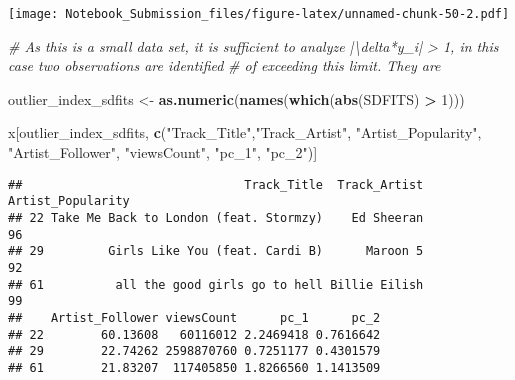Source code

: \documentclass[
]{article}
\newenvironment{Shaded}{\begin{snugshade}}{\end{snugshade}}
\newcommand{\CommentTok}[1]{\textcolor[rgb]{0.56,0.35,0.01}{\textit{#1}}}
\newcommand{\DataTypeTok}[1]{\textcolor[rgb]{0.13,0.29,0.53}{#1}}
\newcommand{\DecValTok}[1]{\textcolor[rgb]{0.00,0.00,0.81}{#1}}
\newcommand{\KeywordTok}[1]{\textcolor[rgb]{0.13,0.29,0.53}{\textbf{#1}}}
\newcommand{\NormalTok}[1]{#1}
\newcommand{\OperatorTok}[1]{\textcolor[rgb]{0.81,0.36,0.00}{\textbf{#1}}}
\newcommand{\StringTok}[1]{\textcolor[rgb]{0.31,0.60,0.02}{#1}}
\begin{document}
\begin{Shaded}
\end{Shaded}

\texttt{[image: Notebook\_Submission\_files/figure-latex/unnamed-chunk-50-2.pdf]}

\begin{Shaded}
\begin{Highlighting}[]
\CommentTok{# As this is a small data set, it is sufficient to analyze |\textbackslash{}delta*y_i| > 1, in this case two observations are identified}
\CommentTok{# of exceeding this limit. They are}

\NormalTok{outlier_index_sdfits <-}\StringTok{ }\KeywordTok{as.numeric}\NormalTok{(}\KeywordTok{names}\NormalTok{(}\KeywordTok{which}\NormalTok{(}\KeywordTok{abs}\NormalTok{(SDFITS) }\OperatorTok{>}\StringTok{ }\DecValTok{1}\NormalTok{))) }

\NormalTok{x[outlier_index_sdfits, }\KeywordTok{c}\NormalTok{(}\StringTok{"Track_Title"}\NormalTok{,}\StringTok{"Track_Artist"}\NormalTok{, }\StringTok{"Artist_Popularity"}\NormalTok{, }\StringTok{"Artist_Follower"}\NormalTok{, }\StringTok{"viewsCount"}\NormalTok{, }\StringTok{"pc_1"}\NormalTok{,}
                          \StringTok{"pc_2"}\NormalTok{)]}
\end{Highlighting}
\end{Shaded}

\begin{verbatim}
##                               Track_Title  Track_Artist Artist_Popularity
## 22 Take Me Back to London (feat. Stormzy)    Ed Sheeran                96
## 29         Girls Like You (feat. Cardi B)      Maroon 5                92
## 61          all the good girls go to hell Billie Eilish                99
##    Artist_Follower viewsCount      pc_1      pc_2
## 22        60.13608   60116012 2.2469418 0.7616642
## 29        22.74262 2598870760 0.7251177 0.4301579
## 61        21.83207  117405850 1.8266560 1.1413509
\end{verbatim}
\end{document}
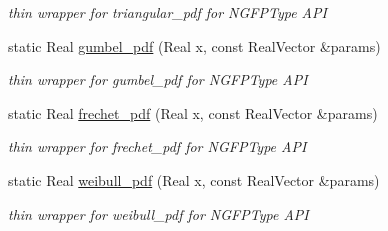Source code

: \begin{DoxyCompactItemize}
\begin{DoxyCompactList}\small\item\em thin wrapper for triangular\+\_\+pdf for N\+G\+F\+P\+Type A\+PI \end{DoxyCompactList}\item 
static Real \hyperlink{classPecos_1_1NumericGenOrthogPolynomial_a5644545bfb9382ef39793c479c47752a}{gumbel\+\_\+pdf} (Real x, const Real\+Vector \&params)\label{classPecos_1_1NumericGenOrthogPolynomial_a5644545bfb9382ef39793c479c47752a}

\begin{DoxyCompactList}\small\item\em thin wrapper for gumbel\+\_\+pdf for N\+G\+F\+P\+Type A\+PI \end{DoxyCompactList}\item 
static Real \hyperlink{classPecos_1_1NumericGenOrthogPolynomial_ad301cf09c365c9ca22fa42bee5e62a3a}{frechet\+\_\+pdf} (Real x, const Real\+Vector \&params)\label{classPecos_1_1NumericGenOrthogPolynomial_ad301cf09c365c9ca22fa42bee5e62a3a}

\begin{DoxyCompactList}\small\item\em thin wrapper for frechet\+\_\+pdf for N\+G\+F\+P\+Type A\+PI \end{DoxyCompactList}\item 
static Real \hyperlink{classPecos_1_1NumericGenOrthogPolynomial_a152a1b46c48783d167773e4a6c468bdb}{weibull\+\_\+pdf} (Real x, const Real\+Vector \&params)\label{classPecos_1_1NumericGenOrthogPolynomial_a152a1b46c48783d167773e4a6c468bdb}

\begin{DoxyCompactList}\small\item\em thin wrapper for weibull\+\_\+pdf for N\+G\+F\+P\+Type A\+PI \end{DoxyCompactList}\end{DoxyCompactItemize}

_ _ _

_Task brief_:
Reproduce the records word for word, please, from their first line up to and including the line that contains "of exceeding this", but no pictures.

_Expected answer_:
Source code

: \documentclass[
]{article}
\newenvironment{Shaded}{\begin{snugshade}}{\end{snugshade}}
\newcommand{\CommentTok}[1]{\textcolor[rgb]{0.56,0.35,0.01}{\textit{#1}}}
\newcommand{\DataTypeTok}[1]{\textcolor[rgb]{0.13,0.29,0.53}{#1}}
\newcommand{\DecValTok}[1]{\textcolor[rgb]{0.00,0.00,0.81}{#1}}
\newcommand{\KeywordTok}[1]{\textcolor[rgb]{0.13,0.29,0.53}{\textbf{#1}}}
\newcommand{\NormalTok}[1]{#1}
\newcommand{\OperatorTok}[1]{\textcolor[rgb]{0.81,0.36,0.00}{\textbf{#1}}}
\newcommand{\StringTok}[1]{\textcolor[rgb]{0.31,0.60,0.02}{#1}}
\begin{document}
\begin{Shaded}
\end{Shaded}

\texttt{[image: Notebook\_Submission\_files/figure-latex/unnamed-chunk-50-2.pdf]}

\begin{Shaded}
\begin{Highlighting}[]
\CommentTok{# As this is a small data set, it is sufficient to analyze |\textbackslash{}delta*y_i| > 1, in this case two observations are identified}
\CommentTok{# of exceeding this limit. They are}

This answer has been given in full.